The Sinai Health is a hospital system which serves Toronto, Ontario, Canada. It comprises two hospitals, Mount Sinai Hospital (an acute care hospital) and Hennick Bridgepoint Hospital, formally Bridgepoint Active Healthcare (a rehabilitation hospital), both affiliated with the University of Toronto Faculty of Medicine.

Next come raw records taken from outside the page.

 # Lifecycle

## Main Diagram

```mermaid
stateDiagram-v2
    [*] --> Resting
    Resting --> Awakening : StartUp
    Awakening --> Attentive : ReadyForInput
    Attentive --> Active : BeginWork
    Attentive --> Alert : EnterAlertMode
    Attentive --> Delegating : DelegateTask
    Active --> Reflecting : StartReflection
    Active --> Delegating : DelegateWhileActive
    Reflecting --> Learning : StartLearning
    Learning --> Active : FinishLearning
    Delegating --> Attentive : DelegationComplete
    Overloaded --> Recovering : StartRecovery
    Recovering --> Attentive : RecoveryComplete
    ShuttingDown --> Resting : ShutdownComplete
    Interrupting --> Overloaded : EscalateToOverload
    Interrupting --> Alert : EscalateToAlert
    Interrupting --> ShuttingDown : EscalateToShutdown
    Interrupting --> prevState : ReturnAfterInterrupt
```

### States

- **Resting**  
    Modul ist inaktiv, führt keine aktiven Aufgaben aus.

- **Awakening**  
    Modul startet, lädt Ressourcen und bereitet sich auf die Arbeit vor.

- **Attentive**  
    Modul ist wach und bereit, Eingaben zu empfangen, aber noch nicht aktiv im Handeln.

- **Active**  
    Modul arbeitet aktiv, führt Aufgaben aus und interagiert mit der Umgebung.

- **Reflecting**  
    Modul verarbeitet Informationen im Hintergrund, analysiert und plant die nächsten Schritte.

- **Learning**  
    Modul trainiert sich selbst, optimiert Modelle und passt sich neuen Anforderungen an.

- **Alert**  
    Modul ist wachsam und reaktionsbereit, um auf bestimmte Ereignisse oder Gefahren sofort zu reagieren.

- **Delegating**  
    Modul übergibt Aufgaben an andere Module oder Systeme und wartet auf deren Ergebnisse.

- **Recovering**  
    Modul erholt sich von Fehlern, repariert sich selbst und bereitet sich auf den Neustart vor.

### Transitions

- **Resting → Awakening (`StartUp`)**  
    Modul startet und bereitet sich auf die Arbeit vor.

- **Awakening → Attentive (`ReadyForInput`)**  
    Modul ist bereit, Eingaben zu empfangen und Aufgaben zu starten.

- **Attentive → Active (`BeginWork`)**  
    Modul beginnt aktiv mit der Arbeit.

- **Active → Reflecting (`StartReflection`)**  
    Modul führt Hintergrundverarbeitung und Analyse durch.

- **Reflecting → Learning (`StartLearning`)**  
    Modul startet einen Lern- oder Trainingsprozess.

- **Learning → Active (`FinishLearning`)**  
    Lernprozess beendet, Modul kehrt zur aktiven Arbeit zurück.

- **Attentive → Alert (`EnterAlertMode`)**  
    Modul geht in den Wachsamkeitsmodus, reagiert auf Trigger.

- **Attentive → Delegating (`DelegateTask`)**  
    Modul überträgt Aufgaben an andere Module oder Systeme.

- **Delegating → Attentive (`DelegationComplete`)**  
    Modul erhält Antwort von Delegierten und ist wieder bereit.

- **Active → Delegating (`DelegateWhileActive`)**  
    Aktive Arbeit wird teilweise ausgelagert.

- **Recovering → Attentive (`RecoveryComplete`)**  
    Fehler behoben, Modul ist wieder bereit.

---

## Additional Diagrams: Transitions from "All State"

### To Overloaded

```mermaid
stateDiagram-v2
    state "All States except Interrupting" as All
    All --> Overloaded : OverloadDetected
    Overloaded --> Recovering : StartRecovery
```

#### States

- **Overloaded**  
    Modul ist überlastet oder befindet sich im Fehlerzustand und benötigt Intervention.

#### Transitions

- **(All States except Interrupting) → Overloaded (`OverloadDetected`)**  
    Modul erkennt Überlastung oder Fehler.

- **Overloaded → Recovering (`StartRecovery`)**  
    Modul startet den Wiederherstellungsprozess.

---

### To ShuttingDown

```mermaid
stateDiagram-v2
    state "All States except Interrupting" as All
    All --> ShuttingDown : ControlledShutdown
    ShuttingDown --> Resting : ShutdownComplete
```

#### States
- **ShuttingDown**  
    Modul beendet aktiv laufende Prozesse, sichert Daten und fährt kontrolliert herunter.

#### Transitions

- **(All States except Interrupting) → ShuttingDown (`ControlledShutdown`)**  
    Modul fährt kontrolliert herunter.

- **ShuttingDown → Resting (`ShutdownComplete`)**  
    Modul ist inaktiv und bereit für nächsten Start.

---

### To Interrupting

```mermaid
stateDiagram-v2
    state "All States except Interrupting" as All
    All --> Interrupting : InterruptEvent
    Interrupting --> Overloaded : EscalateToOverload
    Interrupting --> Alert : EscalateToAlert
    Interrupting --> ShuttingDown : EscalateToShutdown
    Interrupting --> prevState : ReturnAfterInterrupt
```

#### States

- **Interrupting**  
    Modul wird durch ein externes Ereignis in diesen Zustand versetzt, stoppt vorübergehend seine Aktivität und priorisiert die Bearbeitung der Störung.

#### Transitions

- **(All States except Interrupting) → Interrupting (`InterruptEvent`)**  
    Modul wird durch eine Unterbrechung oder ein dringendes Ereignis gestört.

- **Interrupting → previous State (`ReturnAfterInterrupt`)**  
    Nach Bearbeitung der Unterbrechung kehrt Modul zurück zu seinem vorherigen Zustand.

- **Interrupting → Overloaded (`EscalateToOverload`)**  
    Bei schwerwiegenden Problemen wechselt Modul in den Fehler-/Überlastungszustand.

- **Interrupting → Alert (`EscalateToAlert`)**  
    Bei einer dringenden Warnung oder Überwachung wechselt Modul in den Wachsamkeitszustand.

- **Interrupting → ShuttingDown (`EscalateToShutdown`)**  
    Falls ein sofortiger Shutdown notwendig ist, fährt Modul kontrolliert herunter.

In the 2019-2020 fiscal year, there were nearly 29,000 inpatient stays and 59,700 emergency department visits for Mount Sinai Hospital. The average length of stay for inpatients was 4.4 days.

Formation
The hospital system was formed through the voluntary amalgamation of Mount Sinai Hospital (including the Lunenfeld-Tanenbaum Research Institute) and Hennick Bridgepoint Hospital on January 22, 2015.

Constituent hospitals

Mount Sinai Hospital

Mount Sinai Hospital (founded 1923 as The Hebrew Maternity and Convalescent Hospital) is a 442-bed general hospital located along the "Hospital Row" portion of University Avenue in downtown Toronto. It is connected via tunnels and bridges to three adjacent hospitals of the University Health Network: Toronto General Hospital, Toronto Rehabilitation Institute, and Princess Margaret Cancer Centre.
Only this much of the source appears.